Among the entries below, find each line with "approach" and show it.

==================================================

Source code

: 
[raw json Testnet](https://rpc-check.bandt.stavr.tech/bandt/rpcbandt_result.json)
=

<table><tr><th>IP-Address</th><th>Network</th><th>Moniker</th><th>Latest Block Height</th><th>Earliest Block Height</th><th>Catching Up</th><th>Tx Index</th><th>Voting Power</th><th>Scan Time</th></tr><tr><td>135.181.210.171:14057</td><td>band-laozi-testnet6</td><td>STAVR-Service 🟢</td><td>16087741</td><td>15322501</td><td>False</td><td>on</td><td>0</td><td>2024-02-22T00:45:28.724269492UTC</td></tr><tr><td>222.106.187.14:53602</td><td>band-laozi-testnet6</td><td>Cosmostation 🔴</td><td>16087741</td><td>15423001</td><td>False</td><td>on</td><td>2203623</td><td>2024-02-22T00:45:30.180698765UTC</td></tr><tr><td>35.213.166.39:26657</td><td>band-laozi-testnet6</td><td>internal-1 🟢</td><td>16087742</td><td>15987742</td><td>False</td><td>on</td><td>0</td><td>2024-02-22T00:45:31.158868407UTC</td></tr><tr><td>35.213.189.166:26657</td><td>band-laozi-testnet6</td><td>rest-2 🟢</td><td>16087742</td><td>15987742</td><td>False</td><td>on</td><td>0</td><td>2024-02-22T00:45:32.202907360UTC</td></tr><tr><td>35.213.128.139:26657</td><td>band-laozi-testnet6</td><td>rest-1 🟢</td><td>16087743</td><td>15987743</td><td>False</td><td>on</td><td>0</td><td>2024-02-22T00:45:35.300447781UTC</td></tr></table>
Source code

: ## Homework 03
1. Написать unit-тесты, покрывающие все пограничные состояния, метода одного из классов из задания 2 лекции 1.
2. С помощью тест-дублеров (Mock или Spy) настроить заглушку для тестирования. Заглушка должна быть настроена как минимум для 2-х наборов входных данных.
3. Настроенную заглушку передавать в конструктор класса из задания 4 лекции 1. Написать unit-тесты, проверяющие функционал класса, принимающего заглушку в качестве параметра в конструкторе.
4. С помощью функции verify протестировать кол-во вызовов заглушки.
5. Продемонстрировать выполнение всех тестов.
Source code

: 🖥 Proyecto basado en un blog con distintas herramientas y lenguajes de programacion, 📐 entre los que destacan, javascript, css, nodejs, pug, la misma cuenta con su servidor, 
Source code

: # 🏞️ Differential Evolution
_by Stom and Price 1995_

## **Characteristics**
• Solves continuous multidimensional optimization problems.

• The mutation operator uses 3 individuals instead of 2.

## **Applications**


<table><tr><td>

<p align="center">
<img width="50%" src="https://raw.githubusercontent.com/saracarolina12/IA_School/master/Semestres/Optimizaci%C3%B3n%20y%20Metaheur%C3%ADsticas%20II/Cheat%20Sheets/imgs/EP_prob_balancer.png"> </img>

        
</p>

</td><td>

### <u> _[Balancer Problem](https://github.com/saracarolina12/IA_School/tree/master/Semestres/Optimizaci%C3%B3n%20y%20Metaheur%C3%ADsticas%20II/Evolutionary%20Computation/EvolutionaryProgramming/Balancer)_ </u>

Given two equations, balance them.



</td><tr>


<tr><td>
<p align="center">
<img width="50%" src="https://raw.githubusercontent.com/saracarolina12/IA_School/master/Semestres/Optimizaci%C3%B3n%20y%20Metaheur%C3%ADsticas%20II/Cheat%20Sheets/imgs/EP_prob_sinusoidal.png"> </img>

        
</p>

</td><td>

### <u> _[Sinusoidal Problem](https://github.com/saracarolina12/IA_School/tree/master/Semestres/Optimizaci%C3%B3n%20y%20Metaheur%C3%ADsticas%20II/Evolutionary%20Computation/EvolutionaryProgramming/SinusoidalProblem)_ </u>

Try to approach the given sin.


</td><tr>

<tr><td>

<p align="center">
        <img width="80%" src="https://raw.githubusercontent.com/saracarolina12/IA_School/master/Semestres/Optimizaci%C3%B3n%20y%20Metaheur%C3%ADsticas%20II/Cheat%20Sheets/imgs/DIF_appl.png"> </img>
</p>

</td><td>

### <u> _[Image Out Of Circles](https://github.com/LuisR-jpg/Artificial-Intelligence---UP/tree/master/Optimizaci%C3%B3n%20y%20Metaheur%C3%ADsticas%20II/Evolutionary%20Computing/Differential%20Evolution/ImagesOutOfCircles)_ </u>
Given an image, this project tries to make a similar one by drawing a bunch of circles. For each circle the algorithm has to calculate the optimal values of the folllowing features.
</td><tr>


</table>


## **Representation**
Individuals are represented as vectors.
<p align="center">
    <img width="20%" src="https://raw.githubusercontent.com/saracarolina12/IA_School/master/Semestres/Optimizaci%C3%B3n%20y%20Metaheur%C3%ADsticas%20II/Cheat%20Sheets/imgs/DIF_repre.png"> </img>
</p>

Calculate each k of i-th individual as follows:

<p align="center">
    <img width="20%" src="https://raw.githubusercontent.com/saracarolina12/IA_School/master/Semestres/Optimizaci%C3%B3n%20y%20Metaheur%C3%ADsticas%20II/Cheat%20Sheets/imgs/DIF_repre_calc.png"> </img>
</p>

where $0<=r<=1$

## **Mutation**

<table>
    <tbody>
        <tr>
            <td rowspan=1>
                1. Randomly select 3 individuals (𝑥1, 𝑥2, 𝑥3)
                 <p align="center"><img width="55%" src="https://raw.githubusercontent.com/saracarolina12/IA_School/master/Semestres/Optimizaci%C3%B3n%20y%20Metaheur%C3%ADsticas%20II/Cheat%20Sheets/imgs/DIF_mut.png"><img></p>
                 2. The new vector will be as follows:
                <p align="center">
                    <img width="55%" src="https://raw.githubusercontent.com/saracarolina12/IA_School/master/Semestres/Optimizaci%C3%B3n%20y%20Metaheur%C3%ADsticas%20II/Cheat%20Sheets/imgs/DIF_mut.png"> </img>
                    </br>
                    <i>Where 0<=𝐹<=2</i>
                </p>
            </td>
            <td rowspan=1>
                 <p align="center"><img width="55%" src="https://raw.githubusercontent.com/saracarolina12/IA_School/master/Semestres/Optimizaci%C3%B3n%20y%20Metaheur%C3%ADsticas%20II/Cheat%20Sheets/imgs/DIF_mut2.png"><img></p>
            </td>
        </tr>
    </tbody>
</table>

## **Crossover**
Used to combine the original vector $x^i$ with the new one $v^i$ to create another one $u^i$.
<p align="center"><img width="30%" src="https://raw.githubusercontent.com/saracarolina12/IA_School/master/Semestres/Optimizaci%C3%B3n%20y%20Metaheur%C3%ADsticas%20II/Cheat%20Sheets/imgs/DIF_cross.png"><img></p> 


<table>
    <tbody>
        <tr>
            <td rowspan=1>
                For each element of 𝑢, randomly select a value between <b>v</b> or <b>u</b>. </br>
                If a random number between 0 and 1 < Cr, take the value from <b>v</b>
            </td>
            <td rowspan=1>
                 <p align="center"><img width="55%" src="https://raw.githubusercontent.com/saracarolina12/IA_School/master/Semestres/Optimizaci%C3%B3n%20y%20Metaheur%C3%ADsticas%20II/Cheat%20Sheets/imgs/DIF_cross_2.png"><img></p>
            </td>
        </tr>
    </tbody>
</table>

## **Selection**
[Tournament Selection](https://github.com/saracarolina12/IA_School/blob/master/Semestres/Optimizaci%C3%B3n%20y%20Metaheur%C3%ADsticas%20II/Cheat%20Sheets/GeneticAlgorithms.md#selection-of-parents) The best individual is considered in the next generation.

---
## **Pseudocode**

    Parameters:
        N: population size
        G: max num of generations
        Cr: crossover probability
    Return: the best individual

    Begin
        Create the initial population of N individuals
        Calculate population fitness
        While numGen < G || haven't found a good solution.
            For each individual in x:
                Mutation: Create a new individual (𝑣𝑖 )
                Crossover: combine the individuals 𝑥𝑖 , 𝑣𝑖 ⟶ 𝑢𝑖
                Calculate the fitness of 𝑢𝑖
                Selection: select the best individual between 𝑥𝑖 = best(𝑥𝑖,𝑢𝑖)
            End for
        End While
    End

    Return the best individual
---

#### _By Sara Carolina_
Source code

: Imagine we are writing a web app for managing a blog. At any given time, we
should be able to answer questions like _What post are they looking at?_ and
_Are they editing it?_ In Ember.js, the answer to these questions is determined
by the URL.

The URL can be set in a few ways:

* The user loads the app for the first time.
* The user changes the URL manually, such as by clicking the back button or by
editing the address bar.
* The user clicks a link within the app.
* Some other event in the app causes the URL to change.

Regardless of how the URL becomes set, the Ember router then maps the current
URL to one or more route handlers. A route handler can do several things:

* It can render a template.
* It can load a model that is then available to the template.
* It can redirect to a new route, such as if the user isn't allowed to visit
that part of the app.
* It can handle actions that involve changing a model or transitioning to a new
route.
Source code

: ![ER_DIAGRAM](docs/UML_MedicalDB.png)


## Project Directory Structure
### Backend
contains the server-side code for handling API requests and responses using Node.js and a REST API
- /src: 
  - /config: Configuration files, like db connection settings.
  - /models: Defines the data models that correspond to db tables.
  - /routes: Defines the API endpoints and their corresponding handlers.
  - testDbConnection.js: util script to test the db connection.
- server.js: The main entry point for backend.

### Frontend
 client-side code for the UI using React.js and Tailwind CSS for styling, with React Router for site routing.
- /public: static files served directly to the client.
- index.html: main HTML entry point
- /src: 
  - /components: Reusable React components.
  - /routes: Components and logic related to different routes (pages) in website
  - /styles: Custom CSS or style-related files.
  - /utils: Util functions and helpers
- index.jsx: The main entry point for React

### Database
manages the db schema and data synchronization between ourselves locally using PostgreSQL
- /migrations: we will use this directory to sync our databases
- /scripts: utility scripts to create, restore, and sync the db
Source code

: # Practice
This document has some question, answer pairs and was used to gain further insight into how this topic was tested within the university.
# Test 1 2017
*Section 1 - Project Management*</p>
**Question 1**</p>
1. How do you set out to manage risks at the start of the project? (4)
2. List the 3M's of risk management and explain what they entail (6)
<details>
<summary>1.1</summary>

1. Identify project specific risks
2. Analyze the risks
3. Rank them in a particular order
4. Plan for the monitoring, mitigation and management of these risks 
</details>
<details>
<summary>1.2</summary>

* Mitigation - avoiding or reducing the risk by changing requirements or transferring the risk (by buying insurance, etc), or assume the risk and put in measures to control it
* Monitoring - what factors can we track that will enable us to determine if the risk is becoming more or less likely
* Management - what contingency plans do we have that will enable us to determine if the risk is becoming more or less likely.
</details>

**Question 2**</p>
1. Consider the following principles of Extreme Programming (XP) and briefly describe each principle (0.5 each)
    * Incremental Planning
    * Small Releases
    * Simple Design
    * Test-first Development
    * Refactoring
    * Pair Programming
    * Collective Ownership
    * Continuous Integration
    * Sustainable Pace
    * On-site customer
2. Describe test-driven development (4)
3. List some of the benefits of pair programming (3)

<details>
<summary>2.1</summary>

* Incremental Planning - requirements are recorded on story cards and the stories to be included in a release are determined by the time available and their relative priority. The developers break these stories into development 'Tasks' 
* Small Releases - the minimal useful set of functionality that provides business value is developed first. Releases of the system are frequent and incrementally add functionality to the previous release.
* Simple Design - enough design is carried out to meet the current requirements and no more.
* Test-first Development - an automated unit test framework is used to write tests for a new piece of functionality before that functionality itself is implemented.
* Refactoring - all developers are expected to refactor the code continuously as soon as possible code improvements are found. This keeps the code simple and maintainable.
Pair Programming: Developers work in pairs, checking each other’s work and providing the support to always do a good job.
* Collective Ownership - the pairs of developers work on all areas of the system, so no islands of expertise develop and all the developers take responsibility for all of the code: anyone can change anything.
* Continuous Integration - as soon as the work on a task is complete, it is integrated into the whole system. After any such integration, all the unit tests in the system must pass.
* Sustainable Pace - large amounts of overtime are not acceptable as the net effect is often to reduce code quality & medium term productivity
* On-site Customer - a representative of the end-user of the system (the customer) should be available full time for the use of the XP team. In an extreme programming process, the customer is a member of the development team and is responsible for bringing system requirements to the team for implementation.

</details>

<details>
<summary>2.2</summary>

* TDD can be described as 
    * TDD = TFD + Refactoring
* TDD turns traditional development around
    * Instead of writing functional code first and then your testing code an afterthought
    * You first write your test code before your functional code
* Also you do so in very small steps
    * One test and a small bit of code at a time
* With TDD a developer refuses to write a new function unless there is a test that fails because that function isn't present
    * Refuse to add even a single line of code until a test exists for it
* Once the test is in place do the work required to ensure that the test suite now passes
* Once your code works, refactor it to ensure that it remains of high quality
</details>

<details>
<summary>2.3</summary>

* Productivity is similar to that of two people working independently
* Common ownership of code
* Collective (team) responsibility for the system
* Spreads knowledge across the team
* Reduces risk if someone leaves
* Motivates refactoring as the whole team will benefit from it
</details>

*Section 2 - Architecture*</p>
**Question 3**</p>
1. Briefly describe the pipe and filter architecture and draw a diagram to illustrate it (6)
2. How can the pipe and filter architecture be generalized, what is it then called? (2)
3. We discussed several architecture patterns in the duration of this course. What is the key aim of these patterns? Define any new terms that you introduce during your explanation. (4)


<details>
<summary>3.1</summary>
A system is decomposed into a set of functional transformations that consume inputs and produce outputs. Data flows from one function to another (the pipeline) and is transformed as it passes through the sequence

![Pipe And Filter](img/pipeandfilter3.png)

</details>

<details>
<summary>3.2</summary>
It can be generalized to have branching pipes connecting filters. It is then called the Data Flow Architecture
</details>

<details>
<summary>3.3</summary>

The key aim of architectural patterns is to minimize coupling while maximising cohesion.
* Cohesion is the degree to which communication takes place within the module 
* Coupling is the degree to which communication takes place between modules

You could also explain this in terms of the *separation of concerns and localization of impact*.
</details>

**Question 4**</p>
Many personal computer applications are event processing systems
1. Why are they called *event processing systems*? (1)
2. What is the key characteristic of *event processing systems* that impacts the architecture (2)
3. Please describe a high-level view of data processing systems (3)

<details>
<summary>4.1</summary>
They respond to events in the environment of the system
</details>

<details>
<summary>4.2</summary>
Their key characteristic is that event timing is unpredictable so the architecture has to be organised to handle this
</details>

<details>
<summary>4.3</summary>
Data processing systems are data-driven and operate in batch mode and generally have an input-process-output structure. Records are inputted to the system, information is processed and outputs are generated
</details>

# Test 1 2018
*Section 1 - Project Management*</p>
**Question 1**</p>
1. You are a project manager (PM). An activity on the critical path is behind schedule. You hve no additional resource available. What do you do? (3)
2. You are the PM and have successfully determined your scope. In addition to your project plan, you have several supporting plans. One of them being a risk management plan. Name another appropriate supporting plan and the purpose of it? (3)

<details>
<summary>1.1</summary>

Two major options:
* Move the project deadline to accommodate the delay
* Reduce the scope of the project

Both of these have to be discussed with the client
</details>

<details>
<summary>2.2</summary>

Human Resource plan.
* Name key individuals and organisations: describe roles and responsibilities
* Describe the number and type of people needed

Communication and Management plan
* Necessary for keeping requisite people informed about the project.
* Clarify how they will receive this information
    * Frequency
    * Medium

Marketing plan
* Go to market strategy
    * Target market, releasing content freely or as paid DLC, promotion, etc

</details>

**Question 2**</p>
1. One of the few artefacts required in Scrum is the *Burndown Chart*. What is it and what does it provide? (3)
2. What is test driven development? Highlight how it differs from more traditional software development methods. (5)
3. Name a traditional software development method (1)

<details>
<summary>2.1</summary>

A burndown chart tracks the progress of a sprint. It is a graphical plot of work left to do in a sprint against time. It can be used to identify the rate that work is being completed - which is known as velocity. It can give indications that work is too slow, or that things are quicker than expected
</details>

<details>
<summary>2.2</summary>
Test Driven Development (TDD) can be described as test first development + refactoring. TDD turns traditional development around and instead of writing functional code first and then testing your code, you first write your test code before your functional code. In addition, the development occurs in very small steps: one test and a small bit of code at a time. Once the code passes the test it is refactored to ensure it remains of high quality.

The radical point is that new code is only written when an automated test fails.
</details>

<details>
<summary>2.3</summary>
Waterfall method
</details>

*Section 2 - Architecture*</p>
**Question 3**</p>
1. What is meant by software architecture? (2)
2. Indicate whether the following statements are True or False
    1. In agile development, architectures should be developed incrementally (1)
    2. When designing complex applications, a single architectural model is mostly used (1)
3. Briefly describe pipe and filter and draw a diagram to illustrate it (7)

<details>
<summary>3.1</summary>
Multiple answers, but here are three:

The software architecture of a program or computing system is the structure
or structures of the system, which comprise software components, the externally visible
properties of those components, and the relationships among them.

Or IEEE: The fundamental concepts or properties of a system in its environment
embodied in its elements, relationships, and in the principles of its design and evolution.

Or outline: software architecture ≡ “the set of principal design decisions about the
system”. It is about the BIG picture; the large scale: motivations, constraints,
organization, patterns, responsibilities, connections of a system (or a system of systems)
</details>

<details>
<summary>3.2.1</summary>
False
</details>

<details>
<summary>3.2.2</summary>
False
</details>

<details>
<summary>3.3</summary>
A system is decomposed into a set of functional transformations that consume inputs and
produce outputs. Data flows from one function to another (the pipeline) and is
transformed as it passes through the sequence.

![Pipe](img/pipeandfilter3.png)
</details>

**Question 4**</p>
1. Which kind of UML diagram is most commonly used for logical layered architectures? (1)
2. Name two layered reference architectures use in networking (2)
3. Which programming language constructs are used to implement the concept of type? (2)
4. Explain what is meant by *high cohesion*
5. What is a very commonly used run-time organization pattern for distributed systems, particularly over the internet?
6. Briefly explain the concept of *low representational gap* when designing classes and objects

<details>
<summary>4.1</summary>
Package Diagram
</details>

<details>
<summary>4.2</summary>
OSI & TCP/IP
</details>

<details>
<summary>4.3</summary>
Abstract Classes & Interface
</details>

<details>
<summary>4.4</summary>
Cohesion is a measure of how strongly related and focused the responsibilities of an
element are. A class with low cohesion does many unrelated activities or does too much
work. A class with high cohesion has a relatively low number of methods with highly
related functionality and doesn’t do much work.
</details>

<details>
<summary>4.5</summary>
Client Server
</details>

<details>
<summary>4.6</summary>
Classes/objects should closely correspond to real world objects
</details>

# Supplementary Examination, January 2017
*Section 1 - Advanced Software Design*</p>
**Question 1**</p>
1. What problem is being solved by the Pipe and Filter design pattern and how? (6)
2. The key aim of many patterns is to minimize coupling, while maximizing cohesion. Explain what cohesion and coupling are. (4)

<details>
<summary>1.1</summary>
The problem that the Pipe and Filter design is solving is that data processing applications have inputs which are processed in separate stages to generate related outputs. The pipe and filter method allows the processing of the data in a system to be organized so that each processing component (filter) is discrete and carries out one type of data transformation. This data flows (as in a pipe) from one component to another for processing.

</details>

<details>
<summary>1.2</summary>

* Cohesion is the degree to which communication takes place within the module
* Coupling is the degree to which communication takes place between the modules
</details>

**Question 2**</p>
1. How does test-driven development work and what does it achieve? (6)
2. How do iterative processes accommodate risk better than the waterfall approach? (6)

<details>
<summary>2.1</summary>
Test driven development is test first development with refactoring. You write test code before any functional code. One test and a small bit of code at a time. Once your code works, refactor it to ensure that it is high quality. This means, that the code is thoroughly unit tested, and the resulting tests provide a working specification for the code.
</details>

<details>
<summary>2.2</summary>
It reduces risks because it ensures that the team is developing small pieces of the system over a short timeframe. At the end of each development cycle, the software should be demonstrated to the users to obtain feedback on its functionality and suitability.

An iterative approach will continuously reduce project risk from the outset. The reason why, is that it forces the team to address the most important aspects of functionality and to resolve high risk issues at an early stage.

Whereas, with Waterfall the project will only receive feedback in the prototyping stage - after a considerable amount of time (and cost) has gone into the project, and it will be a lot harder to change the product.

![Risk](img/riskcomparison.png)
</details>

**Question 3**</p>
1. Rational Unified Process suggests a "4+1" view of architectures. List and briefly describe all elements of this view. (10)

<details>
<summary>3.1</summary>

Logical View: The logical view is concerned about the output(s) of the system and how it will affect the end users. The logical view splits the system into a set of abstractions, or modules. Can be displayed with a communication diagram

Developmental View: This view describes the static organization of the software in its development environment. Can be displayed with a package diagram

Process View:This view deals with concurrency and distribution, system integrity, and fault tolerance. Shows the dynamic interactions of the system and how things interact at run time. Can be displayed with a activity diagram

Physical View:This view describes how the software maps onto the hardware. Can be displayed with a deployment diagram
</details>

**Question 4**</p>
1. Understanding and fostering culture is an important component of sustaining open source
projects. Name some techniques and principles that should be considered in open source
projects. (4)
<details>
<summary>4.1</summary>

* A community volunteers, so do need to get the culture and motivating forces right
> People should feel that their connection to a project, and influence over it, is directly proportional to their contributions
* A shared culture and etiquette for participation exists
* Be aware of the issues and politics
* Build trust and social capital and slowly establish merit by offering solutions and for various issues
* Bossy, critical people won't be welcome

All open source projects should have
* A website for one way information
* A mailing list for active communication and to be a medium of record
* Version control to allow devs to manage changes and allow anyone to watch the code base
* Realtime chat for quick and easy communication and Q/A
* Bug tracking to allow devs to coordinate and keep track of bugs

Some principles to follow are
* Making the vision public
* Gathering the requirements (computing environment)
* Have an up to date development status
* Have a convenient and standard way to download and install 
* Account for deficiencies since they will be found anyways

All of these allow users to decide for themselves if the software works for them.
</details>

==================================================

# Answer space:
Try to approach the given sin.
2. How do iterative processes accommodate risk better than the waterfall approach? (6)
An iterative approach will continuously reduce project risk from the outset. The reason why, is that it forces the team to address the most important aspects of functionality and to resolve high risk issues at an early stage.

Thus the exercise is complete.